━━ Data supplied

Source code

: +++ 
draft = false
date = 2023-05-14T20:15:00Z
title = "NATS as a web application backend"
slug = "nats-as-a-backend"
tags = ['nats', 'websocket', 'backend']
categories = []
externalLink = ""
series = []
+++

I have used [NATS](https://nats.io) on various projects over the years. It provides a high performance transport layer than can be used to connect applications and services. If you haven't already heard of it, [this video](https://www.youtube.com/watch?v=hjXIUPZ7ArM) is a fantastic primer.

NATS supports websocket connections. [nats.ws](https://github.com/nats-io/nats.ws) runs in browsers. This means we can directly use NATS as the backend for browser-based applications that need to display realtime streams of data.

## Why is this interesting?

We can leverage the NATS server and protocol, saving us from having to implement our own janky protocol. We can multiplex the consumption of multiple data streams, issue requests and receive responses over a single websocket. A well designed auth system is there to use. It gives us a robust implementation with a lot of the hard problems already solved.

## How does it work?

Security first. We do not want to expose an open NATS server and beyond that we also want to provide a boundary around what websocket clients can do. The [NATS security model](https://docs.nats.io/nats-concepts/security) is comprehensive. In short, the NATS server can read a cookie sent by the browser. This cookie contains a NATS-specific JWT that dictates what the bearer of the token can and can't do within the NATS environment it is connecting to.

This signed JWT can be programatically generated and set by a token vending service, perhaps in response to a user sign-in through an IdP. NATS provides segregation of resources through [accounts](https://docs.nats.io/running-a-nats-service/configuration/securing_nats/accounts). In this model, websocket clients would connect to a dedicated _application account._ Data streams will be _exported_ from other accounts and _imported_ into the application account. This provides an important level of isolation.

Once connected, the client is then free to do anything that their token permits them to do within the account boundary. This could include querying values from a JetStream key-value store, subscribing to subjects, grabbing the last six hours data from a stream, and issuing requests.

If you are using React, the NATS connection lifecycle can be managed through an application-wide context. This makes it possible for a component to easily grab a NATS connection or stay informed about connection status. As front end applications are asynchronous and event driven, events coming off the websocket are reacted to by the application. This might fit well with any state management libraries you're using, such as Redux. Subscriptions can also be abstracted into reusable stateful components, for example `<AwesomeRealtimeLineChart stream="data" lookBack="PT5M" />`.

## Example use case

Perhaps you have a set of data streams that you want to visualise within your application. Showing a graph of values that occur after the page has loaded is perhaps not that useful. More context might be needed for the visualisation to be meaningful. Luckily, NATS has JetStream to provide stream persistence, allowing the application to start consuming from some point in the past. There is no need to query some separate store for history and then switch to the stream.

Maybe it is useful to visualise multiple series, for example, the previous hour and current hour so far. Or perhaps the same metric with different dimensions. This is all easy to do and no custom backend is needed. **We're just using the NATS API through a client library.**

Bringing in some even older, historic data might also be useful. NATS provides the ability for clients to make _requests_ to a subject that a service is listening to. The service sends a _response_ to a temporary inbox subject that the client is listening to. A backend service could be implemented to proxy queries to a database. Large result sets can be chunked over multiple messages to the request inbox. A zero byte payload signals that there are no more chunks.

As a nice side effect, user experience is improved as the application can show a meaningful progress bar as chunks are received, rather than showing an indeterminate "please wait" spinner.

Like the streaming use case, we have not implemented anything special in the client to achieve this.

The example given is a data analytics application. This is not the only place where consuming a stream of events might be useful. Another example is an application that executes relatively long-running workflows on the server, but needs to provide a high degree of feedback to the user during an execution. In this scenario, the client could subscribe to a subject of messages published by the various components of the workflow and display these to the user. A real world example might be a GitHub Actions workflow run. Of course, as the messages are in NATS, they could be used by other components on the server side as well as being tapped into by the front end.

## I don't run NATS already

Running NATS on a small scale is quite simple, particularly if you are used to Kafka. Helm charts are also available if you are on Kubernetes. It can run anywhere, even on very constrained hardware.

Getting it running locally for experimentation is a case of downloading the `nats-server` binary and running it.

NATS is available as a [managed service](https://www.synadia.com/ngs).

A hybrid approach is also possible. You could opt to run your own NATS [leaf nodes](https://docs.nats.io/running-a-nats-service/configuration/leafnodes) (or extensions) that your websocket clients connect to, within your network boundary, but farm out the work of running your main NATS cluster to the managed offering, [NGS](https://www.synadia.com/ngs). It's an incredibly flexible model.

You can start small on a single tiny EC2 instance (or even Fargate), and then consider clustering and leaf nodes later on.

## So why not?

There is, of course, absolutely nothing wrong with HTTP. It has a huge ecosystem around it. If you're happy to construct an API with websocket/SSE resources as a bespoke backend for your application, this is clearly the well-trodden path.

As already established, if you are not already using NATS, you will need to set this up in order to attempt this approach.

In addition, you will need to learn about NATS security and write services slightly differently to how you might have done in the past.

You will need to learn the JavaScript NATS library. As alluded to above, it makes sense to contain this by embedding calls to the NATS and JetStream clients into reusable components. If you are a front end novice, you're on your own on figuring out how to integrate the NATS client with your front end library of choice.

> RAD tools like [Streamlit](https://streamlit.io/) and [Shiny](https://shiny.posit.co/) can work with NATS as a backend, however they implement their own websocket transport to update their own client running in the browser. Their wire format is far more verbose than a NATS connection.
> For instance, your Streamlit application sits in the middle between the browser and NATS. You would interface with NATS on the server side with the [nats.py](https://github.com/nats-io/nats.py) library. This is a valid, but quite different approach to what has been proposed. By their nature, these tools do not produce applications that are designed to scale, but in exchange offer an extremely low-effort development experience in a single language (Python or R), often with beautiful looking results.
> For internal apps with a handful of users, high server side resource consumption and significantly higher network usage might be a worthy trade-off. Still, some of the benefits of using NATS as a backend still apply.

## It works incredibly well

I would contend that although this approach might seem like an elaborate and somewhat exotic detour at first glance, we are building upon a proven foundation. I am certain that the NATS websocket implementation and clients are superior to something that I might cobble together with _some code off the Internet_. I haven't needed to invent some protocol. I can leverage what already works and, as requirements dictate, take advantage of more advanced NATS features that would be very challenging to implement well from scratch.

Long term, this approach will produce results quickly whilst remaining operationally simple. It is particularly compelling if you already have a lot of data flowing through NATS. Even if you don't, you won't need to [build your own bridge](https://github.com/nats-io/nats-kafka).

━━━━

= About this task =
Where does the string "series" appear in the records above? Return every line that holds it.

= Written reply =
series = []
Maybe it is useful to visualise multiple series, for example, the previous hour and current hour so far. Or perhaps the same metric with different dimensions. This is all easy to do and no custom backend is needed. **We're just using the NATS API through a client library.**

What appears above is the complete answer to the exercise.